The Health Care Facilities Commission estimates that its solution will save New York $807 million a year. Considering that New York’s 2005 GDP was $958 Billion and assuming that we spend the same 15% portion of our GDP on healthcare as does the rest of the nation (probably an underestimate), New York’s healthcare expenditure is $143 Billion per year. Enacting the healthcare solution above will save New York $47 Billion a year – money that stays in the pockets of New Yorkers. The Commission’s paltry solution with its rationing is a trivial 1.7% savings compared to the real solution to the problem.

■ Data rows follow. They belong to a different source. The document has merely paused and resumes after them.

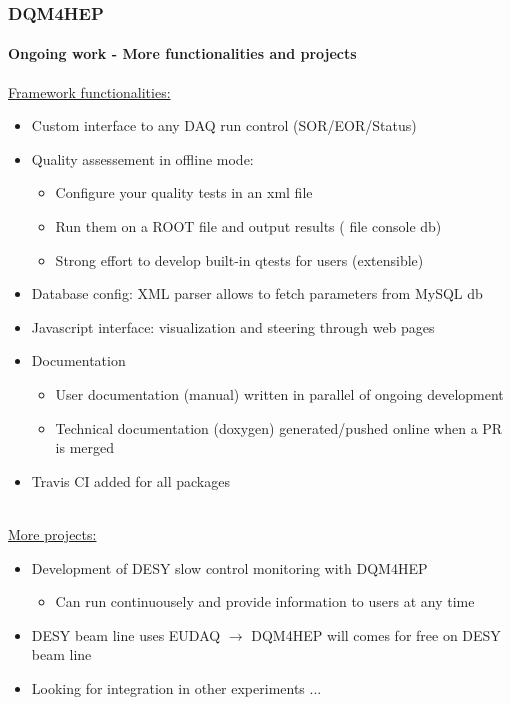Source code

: \documentclass[presentation, 10pt]{beamer}
\begin{document}
\begin{frame}
  \frametitle{DQM4HEP}
  \framesubtitle{Ongoing work - More functionalities and projects}
  \footnotesize
  \underline{Framework functionalities:}
  \begin{itemize}
    \scriptsize
    \item \textcolor{green}{\checkmark} Custom interface to any DAQ run control (SOR/EOR/Status)
    \item Quality assessement in offline mode:
    \begin{itemize}
      \scriptsize
      \item \textcolor{green}{\checkmark} Configure your quality tests in an xml file
      \item \textcolor{green}{\checkmark} Run them on a ROOT file and output results (\textcolor{green}{\checkmark} file \textcolor{green}{\checkmark}console \textcolor{red}{} db)
      \item \textcolor{blue}{} Strong effort to develop built-in qtests for users (extensible)
    \end{itemize}
    \item \textcolor{green}{\checkmark} Database config: XML parser allows to fetch parameters from MySQL db
    \item \textcolor{blue}{} Javascript interface: visualization and steering through web pages   
    \item Documentation
    \begin{itemize}
      \scriptsize
      \item \textcolor{blue}{} User documentation (manual) written in parallel of ongoing development
      \item \textcolor{green}{\checkmark} Technical documentation (doxygen) generated/pushed online when a PR is merged
    \end{itemize}
    \item \textcolor{green}{\checkmark} Travis CI added for all packages
  \end{itemize}
  \pause
  ~\\
  \underline{More projects:}
  \begin{itemize}
    \scriptsize
    \item Development of DESY slow control monitoring with DQM4HEP
    \begin{itemize}
      \scriptsize
      \item Can run continuousely and provide information to users at any time
    \end{itemize}
    \item DESY beam line uses EUDAQ $\rightarrow$ DQM4HEP will comes for free on DESY beam line
    \item Looking for integration in other experiments ...
  \end{itemize}
  \pause
  \centering {}
  
\end{frame}
\end{document}
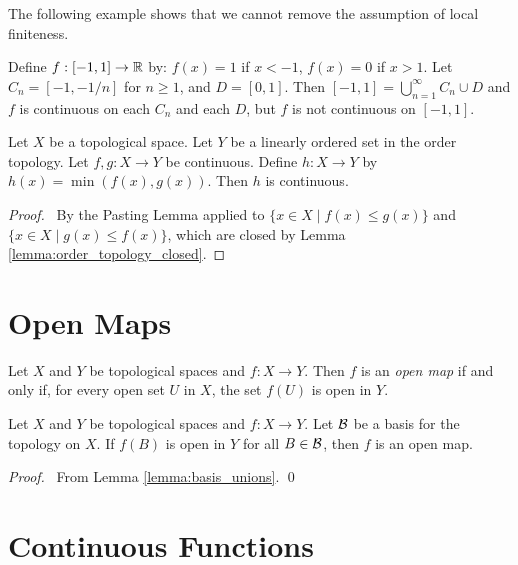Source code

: The following example shows that we cannot remove the assumption of local finiteness.

\begin{example}
    Define $f : [-1,1] \rightarrow \mathbb{R}$ by: $f(x) = 1$ if $x < -1$, $f(x) = 0$ if $x > 1$. Let $C_n = [-1,-1/n]$ for $n \geq 1$, and $D = [0,1]$. Then
    $[-1,1] = \bigcup_{n=1}^\infty C_n \cup D$ and $f$ is continuous on each $C_n$ and each $D$, but $f$ is not continuous on $[-1,1]$.    
\end{example}

\begin{proposition}
    Let $X$ be a topological space.
    Let $Y$ be a linearly ordered set in the order topology. Let $f, g : X \rightarrow Y$ be continuous. Define $h : X \rightarrow Y$ by $h(x) = \min(f(x),g(x))$.
    Then $h$ is continuous.
\end{proposition}

\begin{proof}
    \pf\ By the Pasting Lemma applied to $\{ x \in X \mid f(x) \leq g(x) \}$ and $\{ x \in X \mid g(x) \leq f(x) \}$, which are closed by Lemma \ref{lemma:order_topology_closed}.
\end{proof}

\section{Open Maps}

\begin{definition}
    Let $X$ and $Y$ be topological spaces and $f : X \rightarrow Y$. Then $f$ is an \emph{open map} if and
    only if, for every open set $U$ in $X$, the set $f(U)$ is open in $Y$.
\end{definition}

\begin{lemma}
    \label{lemma:open_map_basis}
    Let $X$ and $Y$ be topological spaces and $f : X \rightarrow Y$. Let $\mathcal{B}$ be a basis for the topology on $X$.
    If $f(B)$ is open in $Y$ for all $B \in \mathcal{B}$, then $f$ is an open map.
\end{lemma}

\begin{proof}
    \pf\ From Lemma \ref{lemma:basis_unions}. \qed
\end{proof}

\section{Continuous Functions}

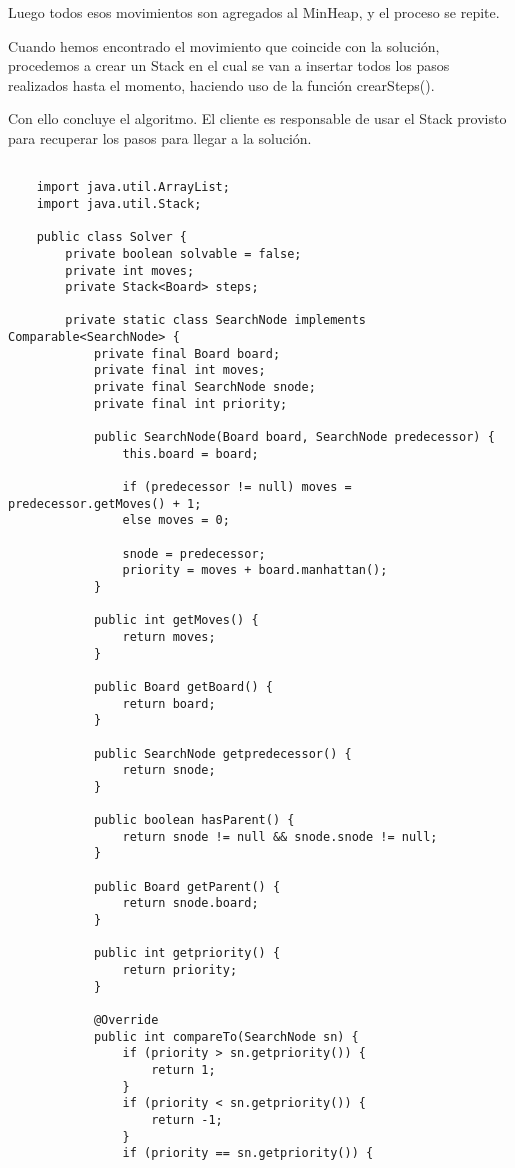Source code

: \documentclass[paper=a4, fontsize=11pt]{scrartcl} %
\numberwithin{equation}{section} %
\numberwithin{figure}{section} %
\numberwithin{table}{section} %
\begin{document}
    Luego todos esos movimientos son agregados al MinHeap, y el proceso se repite.

    Cuando hemos encontrado el movimiento que coincide con la solución, procedemos a crear un Stack
    en el cual se van a insertar todos los pasos realizados hasta el momento, haciendo uso de la
    función crearSteps().

    Con ello concluye el algoritmo.
    El cliente es responsable de usar el Stack provisto para recuperar los pasos para llegar a
    la solución.

    \begin{lstlisting}

    import java.util.ArrayList;
    import java.util.Stack;

    public class Solver {
        private boolean solvable = false;
        private int moves;
        private Stack<Board> steps;

        private static class SearchNode implements Comparable<SearchNode> {
            private final Board board;
            private final int moves;
            private final SearchNode snode;
            private final int priority;

            public SearchNode(Board board, SearchNode predecessor) {
                this.board = board;

                if (predecessor != null) moves = predecessor.getMoves() + 1;
                else moves = 0;

                snode = predecessor;
                priority = moves + board.manhattan();
            }

            public int getMoves() {
                return moves;
            }

            public Board getBoard() {
                return board;
            }

            public SearchNode getpredecessor() {
                return snode;
            }

            public boolean hasParent() {
                return snode != null && snode.snode != null;
            }

            public Board getParent() {
                return snode.board;
            }

            public int getpriority() {
                return priority;
            }

            @Override
            public int compareTo(SearchNode sn) {
                if (priority > sn.getpriority()) {
                    return 1;
                }
                if (priority < sn.getpriority()) {
                    return -1;
                }
                if (priority == sn.getpriority()) {


\end{lstlisting}
\end{document}
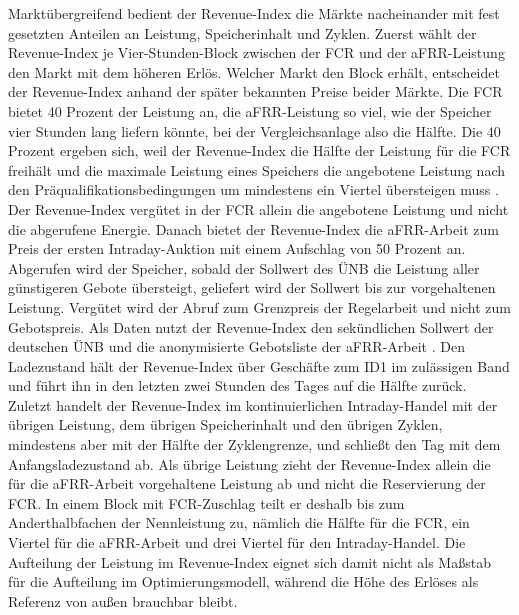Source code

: Marktübergreifend bedient der Revenue-Index die Märkte nacheinander mit fest gesetzten Anteilen an Leistung, Speicherinhalt und Zyklen.
Zuerst wählt der Revenue-Index je Vier-Stunden-Block zwischen der \ac{FCR} und der \ac{aFRR}-Leistung den Markt mit dem höheren Erlös.
Welcher Markt den Block erhält, entscheidet der Revenue-Index anhand der später bekannten Preise beider Märkte.
Die \ac{FCR} bietet 40 Prozent der Leistung an, die \ac{aFRR}-Leistung so viel, wie der Speicher vier Stunden lang liefern könnte, bei der Vergleichsanlage also die Hälfte.
Die 40 Prozent ergeben sich, weil der Revenue-Index die Hälfte der Leistung für die \ac{FCR} freihält und die maximale Leistung eines Speichers die angebotene Leistung nach den Präqualifikationsbedingungen um mindestens ein Viertel übersteigen muss \cite{ubertragungsnetzbetreiber_deutschland_praqualifikationsverfahren_2024}.
Der Revenue-Index vergütet in der \ac{FCR} allein die angebotene Leistung und nicht die abgerufene Energie.
Danach bietet der Revenue-Index die \ac{aFRR}-Arbeit zum Preis der ersten Intraday-Auktion mit einem Aufschlag von 50 Prozent an.
Abgerufen wird der Speicher, sobald der Sollwert des \ac{ÜNB} die Leistung aller günstigeren Gebote übersteigt, geliefert wird der Sollwert bis zur vorgehaltenen Leistung.
Vergütet wird der Abruf zum Grenzpreis der Regelarbeit und nicht zum Gebotspreis.
Als Daten nutzt der Revenue-Index den sekündlichen Sollwert der deutschen \ac{ÜNB} \cite{netztransparenz_regelenergie_2026} und die anonymisierte Gebotsliste der \ac{aFRR}-Arbeit \cite{regelleistung_ausschreibungsdaten_2026}.
Den Ladezustand hält der Revenue-Index über Geschäfte zum \ac{ID1} im zulässigen Band und führt ihn in den letzten zwei Stunden des Tages auf die Hälfte zurück.
Zuletzt handelt der Revenue-Index im kontinuierlichen Intraday-Handel mit der übrigen Leistung, dem übrigen Speicherinhalt und den übrigen Zyklen, mindestens aber mit der Hälfte der Zyklengrenze, und schließt den Tag mit dem Anfangsladezustand ab.
Als übrige Leistung zieht der Revenue-Index allein die für die \ac{aFRR}-Arbeit vorgehaltene Leistung ab und nicht die Reservierung der \ac{FCR}.
In einem Block mit \ac{FCR}-Zuschlag teilt er deshalb bis zum Anderthalbfachen der Nennleistung zu, nämlich die Hälfte für die \ac{FCR}, ein Viertel für die \ac{aFRR}-Arbeit und drei Viertel für den Intraday-Handel.
Die Aufteilung der Leistung im Revenue-Index eignet sich damit nicht als Maßstab für die Aufteilung im Optimierungsmodell, während die Höhe des Erlöses als Referenz von außen brauchbar bleibt.

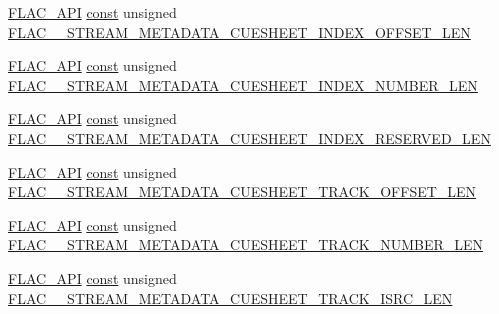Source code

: \begin{DoxyCompactItemize}
\item 
\hyperlink{group__flac__export_ga56ca07df8a23310707732b1c0007d6f5}{F\+L\+A\+C\+\_\+\+A\+PI} \hyperlink{zconf_8h_a2c212835823e3c54a8ab6d95c652660e}{const} unsigned \hyperlink{group__flac__format_ga6579eee01a62ce96e3e243e3bd1ec478}{F\+L\+A\+C\+\_\+\+\_\+\+S\+T\+R\+E\+A\+M\+\_\+\+M\+E\+T\+A\+D\+A\+T\+A\+\_\+\+C\+U\+E\+S\+H\+E\+E\+T\+\_\+\+I\+N\+D\+E\+X\+\_\+\+O\+F\+F\+S\+E\+T\+\_\+\+L\+EN}
\item 
\hyperlink{group__flac__export_ga56ca07df8a23310707732b1c0007d6f5}{F\+L\+A\+C\+\_\+\+A\+PI} \hyperlink{zconf_8h_a2c212835823e3c54a8ab6d95c652660e}{const} unsigned \hyperlink{group__flac__format_ga1cbe4b28f16dd566feb74782f2728b0e}{F\+L\+A\+C\+\_\+\+\_\+\+S\+T\+R\+E\+A\+M\+\_\+\+M\+E\+T\+A\+D\+A\+T\+A\+\_\+\+C\+U\+E\+S\+H\+E\+E\+T\+\_\+\+I\+N\+D\+E\+X\+\_\+\+N\+U\+M\+B\+E\+R\+\_\+\+L\+EN}
\item 
\hyperlink{group__flac__export_ga56ca07df8a23310707732b1c0007d6f5}{F\+L\+A\+C\+\_\+\+A\+PI} \hyperlink{zconf_8h_a2c212835823e3c54a8ab6d95c652660e}{const} unsigned \hyperlink{group__flac__format_gaa3266be1c92182925c0d02c660617feb}{F\+L\+A\+C\+\_\+\+\_\+\+S\+T\+R\+E\+A\+M\+\_\+\+M\+E\+T\+A\+D\+A\+T\+A\+\_\+\+C\+U\+E\+S\+H\+E\+E\+T\+\_\+\+I\+N\+D\+E\+X\+\_\+\+R\+E\+S\+E\+R\+V\+E\+D\+\_\+\+L\+EN}
\item 
\hyperlink{group__flac__export_ga56ca07df8a23310707732b1c0007d6f5}{F\+L\+A\+C\+\_\+\+A\+PI} \hyperlink{zconf_8h_a2c212835823e3c54a8ab6d95c652660e}{const} unsigned \hyperlink{group__flac__format_ga2998481389f82ac8ec3c8aa1e405fb56}{F\+L\+A\+C\+\_\+\+\_\+\+S\+T\+R\+E\+A\+M\+\_\+\+M\+E\+T\+A\+D\+A\+T\+A\+\_\+\+C\+U\+E\+S\+H\+E\+E\+T\+\_\+\+T\+R\+A\+C\+K\+\_\+\+O\+F\+F\+S\+E\+T\+\_\+\+L\+EN}
\item 
\hyperlink{group__flac__export_ga56ca07df8a23310707732b1c0007d6f5}{F\+L\+A\+C\+\_\+\+A\+PI} \hyperlink{zconf_8h_a2c212835823e3c54a8ab6d95c652660e}{const} unsigned \hyperlink{group__flac__format_ga29c8c5cd71c4cc66ba322e3cf60c78a7}{F\+L\+A\+C\+\_\+\+\_\+\+S\+T\+R\+E\+A\+M\+\_\+\+M\+E\+T\+A\+D\+A\+T\+A\+\_\+\+C\+U\+E\+S\+H\+E\+E\+T\+\_\+\+T\+R\+A\+C\+K\+\_\+\+N\+U\+M\+B\+E\+R\+\_\+\+L\+EN}
\item 
\hyperlink{group__flac__export_ga56ca07df8a23310707732b1c0007d6f5}{F\+L\+A\+C\+\_\+\+A\+PI} \hyperlink{zconf_8h_a2c212835823e3c54a8ab6d95c652660e}{const} unsigned \hyperlink{group__flac__format_gac3f768f4fa5d8ea1d10a3884c29f4a35}{F\+L\+A\+C\+\_\+\+\_\+\+S\+T\+R\+E\+A\+M\+\_\+\+M\+E\+T\+A\+D\+A\+T\+A\+\_\+\+C\+U\+E\+S\+H\+E\+E\+T\+\_\+\+T\+R\+A\+C\+K\+\_\+\+I\+S\+R\+C\+\_\+\+L\+EN}

\end{DoxyCompactItemize}
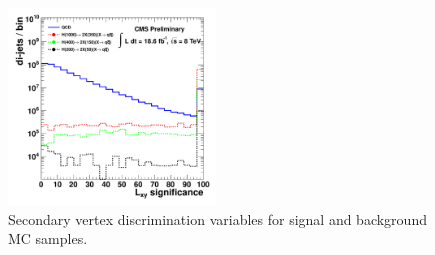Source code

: \begin{enumerate}
\begin{figure}
\includegraphics[width=0.49\textwidth]{plots/discrimination/disc_lxysig.pdf}
\caption{Secondary vertex discrimination variables for signal and background MC samples.\label{fig:discvtx}}

\end{figure}


\end{enumerate}
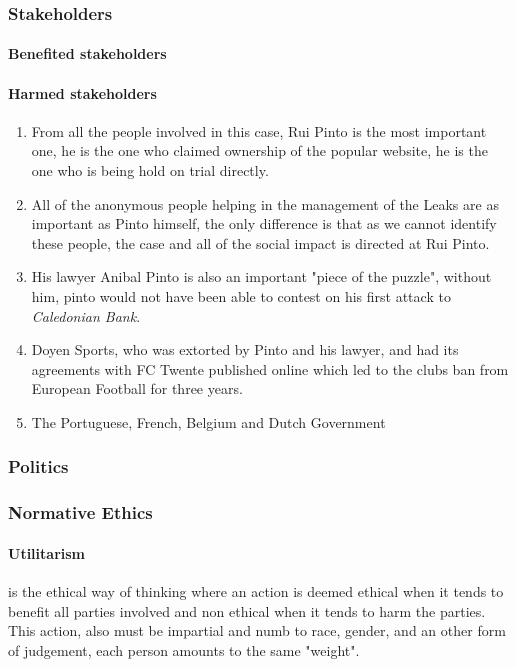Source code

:\subsubsection{Stakeholders}

\paragraph{Benefited stakeholders}


\paragraph{Harmed stakeholders}
    \begin{enumerate}
        \item From all the people involved in this case, Rui Pinto is the most important one, he is the one who claimed ownership of the popular website, he is the one who is being hold on trial directly.
        \item All of the anonymous people helping in the management of the Leaks are as important as Pinto himself, the only difference is that as we cannot identify these people, the case and all of the social impact is directed at Rui Pinto.
        \item His lawyer Anibal Pinto is also an important "piece of the puzzle", without him, pinto would not have been able to contest on his first attack to \textit{Caledonian Bank}.
        \item Doyen Sports, who was extorted by Pinto and his lawyer, and had its agreements with FC Twente published online which led to the clubs ban from European Football for three years.
        \item The Portuguese, French, Belgium and Dutch Government
    \end{enumerate}
\subsubsection{Politics}

\subsubsection{Normative Ethics}

\paragraph{Utilitarism}
    is the ethical way of thinking where an action is deemed ethical when it tends to benefit all parties involved and non ethical when it tends to harm the parties.
    This action, also must be impartial and numb to race, gender, and an other form of judgement, each person amounts to the same "weight".

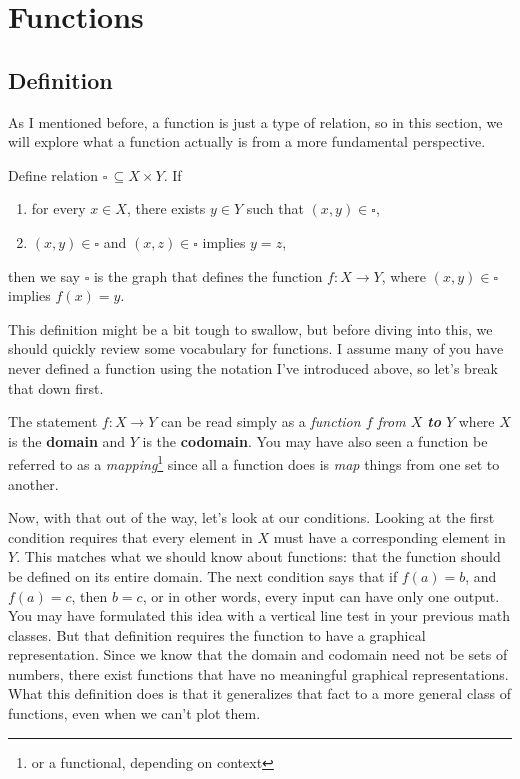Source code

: \section{Functions}
\subsection{Definition}
As I mentioned before, a function is just a type of relation, so in this section, we will explore what a function actually is from a more fundamental perspective.

\begin{define}
	Define relation $\square\,\subseteq X\times Y$. If
	\begin{enumerate}
		\item for every $x\in X$, there exists $y\in Y$ such that $(x,y)\in \square$,
		\item $(x,y)\in \square$ and $(x,z)\in \square$ implies $y=z$,
	\end{enumerate}
	then we say $\square$ is the graph\footnotemark
	that defines the function $f:X\to Y$, where $(x,y)\in\square$ implies $f(x)=y$.
	\label{def:function}
\end{define}

This definition might be a bit tough to swallow, but before diving into this, we should quickly review some vocabulary for functions. I assume many of you have never defined a function using the notation I've introduced above, so let's break that down first.

The statement $f:X\to Y$ can be read simply as a \textit{function $f$ from $X$ \textbf{to} $Y$} where $X$ is the \textbf{domain} and $Y$ is the \textbf{codomain}. 
You may have also seen a function be referred to as a \textit{mapping}\footnote{or a functional, depending on context} since all a function does is \textit{map} things from one set to another.

Now, with that out of the way, let's look at our conditions.
Looking at the first condition requires that every element in $X$ must have a corresponding element in $Y$. 
This matches what we should know about functions: that the function should be defined on its entire domain.
The next condition says that if $f(a)=b$, and $f(a)=c$, then $b=c$, or in other words, every input can have only one output.
You may have formulated this idea with a vertical line test in your previous math classes.
But that definition requires the function to have a graphical representation.
Since we know that the domain and codomain need not be sets of numbers, there exist functions that have no meaningful graphical representations.
What this definition does is that it generalizes that fact to a more general class of functions, even when we can't plot them.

The low hanging fruit to control our healthcare costs without rationing is there for the picking. It means an insurance program responsible to our elected representatives who, by law, will not be allowed to duck their responsibilities. It means elective representatives of courage and conviction whose reason for public service is not to maintain their jobs but rather seek real solutions for real problems. This means leaders with spine able to stand up to special interests. It also means a public able to discern courage and conviction from illusion and perception.
The Commission on Health Care Facilities is just a prelude of what’s to come in the next few years when the GMs (“What’s good for GM is good for America”) and the Wal-Marts (“Always the low price”) of the world along with the insurance industry redesign our healthcare system. The Health Care Facilities Commission report panders to those special interests and is far from the solution to our problem.